What you need to do =
Scan the entries below for the word "tabular". Copy each line that has it.

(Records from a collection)
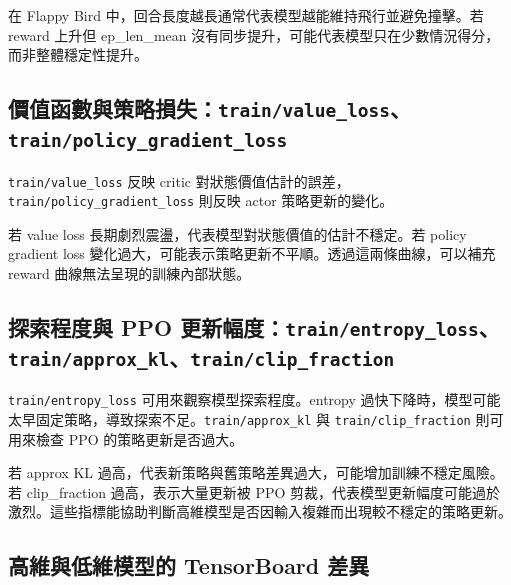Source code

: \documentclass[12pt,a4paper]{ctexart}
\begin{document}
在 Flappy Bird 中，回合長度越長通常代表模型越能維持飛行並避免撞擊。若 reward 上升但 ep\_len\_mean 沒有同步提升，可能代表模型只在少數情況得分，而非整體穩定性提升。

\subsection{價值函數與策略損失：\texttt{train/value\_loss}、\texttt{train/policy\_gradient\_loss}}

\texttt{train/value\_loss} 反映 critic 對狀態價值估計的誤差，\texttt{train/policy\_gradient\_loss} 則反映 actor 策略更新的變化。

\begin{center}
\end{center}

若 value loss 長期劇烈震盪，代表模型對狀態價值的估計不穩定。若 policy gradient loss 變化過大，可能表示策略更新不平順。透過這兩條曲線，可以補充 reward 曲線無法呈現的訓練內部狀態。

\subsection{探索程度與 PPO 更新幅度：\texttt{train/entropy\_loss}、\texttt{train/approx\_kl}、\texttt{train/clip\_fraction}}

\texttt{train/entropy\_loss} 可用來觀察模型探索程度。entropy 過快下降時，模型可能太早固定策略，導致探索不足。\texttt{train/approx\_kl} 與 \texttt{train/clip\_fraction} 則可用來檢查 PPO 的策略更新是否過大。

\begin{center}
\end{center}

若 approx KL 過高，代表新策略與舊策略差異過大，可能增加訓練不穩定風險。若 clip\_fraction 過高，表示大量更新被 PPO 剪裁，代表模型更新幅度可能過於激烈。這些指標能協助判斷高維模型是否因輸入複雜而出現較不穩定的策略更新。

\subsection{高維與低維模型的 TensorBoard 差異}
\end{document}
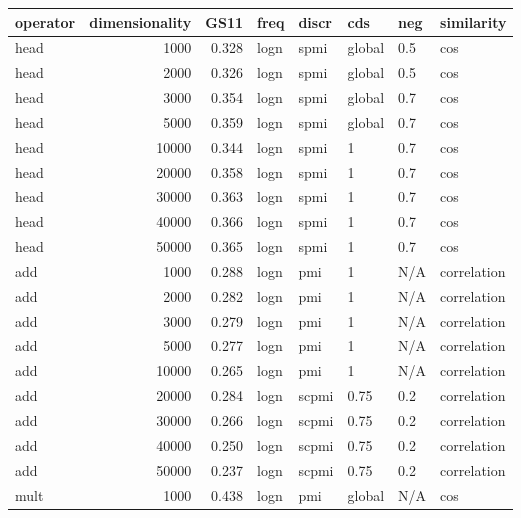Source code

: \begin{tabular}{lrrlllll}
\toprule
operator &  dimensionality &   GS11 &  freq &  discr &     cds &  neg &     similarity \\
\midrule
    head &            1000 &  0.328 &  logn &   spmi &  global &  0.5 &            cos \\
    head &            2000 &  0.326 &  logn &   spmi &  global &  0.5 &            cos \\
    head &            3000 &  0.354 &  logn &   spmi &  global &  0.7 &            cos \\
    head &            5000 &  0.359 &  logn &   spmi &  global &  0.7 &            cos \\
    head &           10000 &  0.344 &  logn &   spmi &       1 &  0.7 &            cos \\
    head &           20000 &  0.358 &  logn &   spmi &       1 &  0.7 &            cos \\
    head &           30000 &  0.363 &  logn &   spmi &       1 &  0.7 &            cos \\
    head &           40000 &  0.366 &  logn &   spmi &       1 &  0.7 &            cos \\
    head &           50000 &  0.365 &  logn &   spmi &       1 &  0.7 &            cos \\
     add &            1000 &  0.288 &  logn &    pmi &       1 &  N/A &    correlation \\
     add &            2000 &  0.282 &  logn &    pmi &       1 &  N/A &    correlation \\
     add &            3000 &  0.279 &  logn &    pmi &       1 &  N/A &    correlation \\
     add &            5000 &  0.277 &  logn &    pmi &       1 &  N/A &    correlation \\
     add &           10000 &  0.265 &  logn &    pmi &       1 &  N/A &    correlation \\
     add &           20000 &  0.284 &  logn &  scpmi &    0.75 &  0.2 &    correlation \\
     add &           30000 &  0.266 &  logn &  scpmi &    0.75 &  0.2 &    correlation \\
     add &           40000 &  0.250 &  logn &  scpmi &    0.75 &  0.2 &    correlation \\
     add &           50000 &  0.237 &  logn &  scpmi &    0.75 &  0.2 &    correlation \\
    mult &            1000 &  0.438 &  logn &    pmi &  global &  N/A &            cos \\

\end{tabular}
---
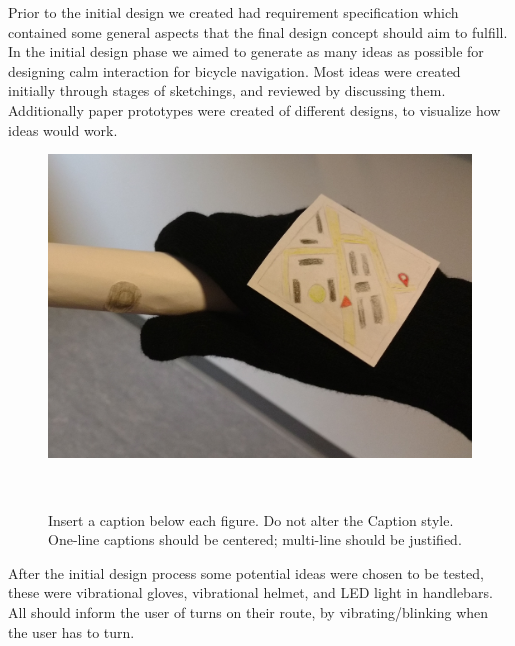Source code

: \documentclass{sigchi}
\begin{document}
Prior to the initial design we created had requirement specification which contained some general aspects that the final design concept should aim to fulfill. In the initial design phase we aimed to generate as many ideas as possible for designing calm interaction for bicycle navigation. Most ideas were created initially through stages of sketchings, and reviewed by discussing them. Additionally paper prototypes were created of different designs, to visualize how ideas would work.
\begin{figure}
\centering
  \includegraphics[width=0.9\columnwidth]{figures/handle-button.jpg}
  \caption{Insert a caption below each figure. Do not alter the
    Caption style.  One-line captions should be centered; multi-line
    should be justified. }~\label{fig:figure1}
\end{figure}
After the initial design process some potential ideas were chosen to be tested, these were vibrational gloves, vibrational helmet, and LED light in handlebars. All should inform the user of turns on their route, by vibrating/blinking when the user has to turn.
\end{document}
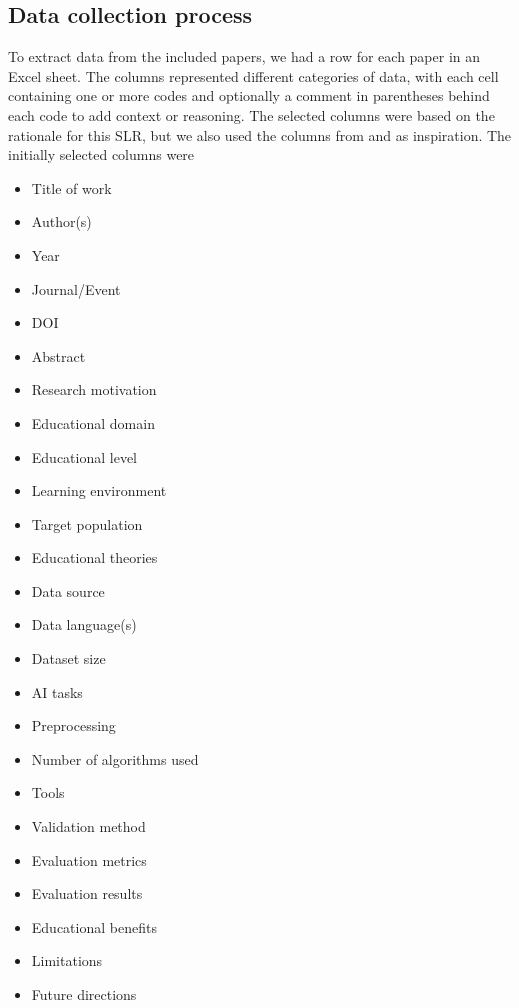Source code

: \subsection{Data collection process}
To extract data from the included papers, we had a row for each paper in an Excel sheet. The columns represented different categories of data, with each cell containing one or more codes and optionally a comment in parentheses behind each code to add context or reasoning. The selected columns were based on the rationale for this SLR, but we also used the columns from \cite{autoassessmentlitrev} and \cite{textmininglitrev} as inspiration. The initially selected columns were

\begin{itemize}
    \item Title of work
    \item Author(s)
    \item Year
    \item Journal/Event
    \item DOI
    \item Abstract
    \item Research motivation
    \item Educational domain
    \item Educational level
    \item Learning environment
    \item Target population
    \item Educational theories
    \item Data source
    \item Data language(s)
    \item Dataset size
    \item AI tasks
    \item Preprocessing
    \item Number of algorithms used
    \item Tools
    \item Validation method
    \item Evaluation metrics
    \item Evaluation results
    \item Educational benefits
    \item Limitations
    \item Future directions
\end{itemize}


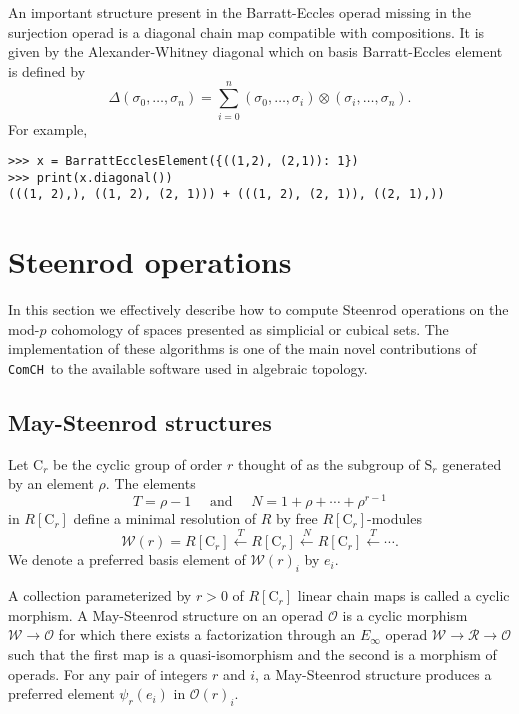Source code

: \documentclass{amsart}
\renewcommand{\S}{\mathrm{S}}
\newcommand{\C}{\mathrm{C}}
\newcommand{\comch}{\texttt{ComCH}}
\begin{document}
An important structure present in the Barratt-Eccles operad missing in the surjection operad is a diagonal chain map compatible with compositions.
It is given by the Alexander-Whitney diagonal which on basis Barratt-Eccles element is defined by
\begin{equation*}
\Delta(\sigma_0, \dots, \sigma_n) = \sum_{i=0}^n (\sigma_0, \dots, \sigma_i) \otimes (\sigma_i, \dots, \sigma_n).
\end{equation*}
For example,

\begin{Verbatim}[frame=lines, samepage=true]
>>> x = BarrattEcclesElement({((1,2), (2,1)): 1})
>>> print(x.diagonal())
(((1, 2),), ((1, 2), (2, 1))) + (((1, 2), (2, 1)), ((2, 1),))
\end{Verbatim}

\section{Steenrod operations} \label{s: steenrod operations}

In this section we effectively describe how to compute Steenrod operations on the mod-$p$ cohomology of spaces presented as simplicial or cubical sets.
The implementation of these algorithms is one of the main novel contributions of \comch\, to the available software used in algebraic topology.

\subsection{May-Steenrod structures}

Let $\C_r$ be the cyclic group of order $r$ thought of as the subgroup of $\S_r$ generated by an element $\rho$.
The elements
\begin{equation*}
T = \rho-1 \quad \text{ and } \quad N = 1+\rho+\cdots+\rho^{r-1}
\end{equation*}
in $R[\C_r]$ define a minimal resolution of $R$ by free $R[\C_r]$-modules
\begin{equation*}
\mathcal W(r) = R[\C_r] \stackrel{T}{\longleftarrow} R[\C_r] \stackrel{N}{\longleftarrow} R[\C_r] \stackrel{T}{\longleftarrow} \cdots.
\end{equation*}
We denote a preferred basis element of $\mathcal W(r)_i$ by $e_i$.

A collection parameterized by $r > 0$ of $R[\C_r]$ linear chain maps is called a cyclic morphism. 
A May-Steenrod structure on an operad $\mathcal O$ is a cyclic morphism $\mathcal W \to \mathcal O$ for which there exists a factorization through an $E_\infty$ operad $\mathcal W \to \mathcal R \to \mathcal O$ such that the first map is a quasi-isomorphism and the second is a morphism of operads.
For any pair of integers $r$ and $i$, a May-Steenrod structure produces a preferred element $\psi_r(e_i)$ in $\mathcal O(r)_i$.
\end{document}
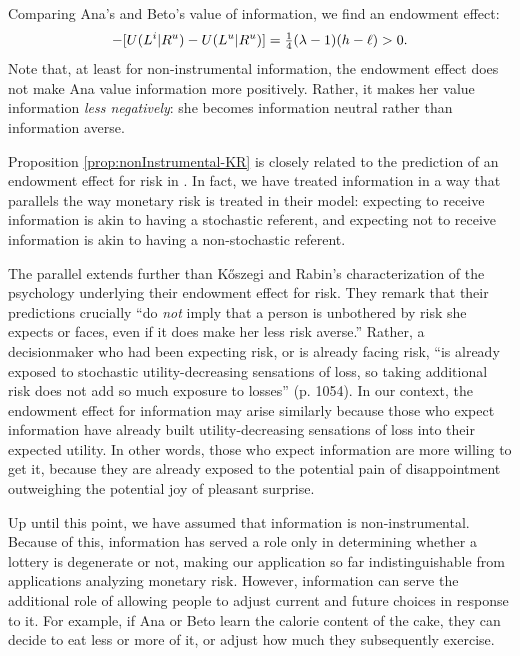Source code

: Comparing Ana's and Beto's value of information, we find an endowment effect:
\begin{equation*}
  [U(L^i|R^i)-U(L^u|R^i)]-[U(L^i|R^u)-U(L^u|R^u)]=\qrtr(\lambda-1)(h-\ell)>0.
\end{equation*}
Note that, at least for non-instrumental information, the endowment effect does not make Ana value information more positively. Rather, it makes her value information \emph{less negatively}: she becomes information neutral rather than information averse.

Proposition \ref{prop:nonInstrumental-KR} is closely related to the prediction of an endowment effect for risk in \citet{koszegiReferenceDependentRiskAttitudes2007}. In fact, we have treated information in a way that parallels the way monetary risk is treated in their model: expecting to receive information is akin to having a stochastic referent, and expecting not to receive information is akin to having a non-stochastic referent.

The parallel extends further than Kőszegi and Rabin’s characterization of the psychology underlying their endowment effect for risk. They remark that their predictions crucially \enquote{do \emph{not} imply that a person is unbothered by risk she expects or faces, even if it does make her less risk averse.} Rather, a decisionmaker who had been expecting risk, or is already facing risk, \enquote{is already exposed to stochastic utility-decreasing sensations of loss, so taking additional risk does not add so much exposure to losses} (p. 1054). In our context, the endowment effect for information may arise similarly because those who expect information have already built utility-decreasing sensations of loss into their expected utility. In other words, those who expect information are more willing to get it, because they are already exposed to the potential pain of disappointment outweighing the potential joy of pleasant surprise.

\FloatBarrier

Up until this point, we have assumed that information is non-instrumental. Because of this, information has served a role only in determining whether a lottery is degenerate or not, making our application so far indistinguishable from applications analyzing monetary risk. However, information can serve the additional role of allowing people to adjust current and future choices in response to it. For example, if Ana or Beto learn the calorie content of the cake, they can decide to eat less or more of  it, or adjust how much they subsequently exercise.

Exercise output =
: \begin{tabular}{lrrlllll}
\end{tabular}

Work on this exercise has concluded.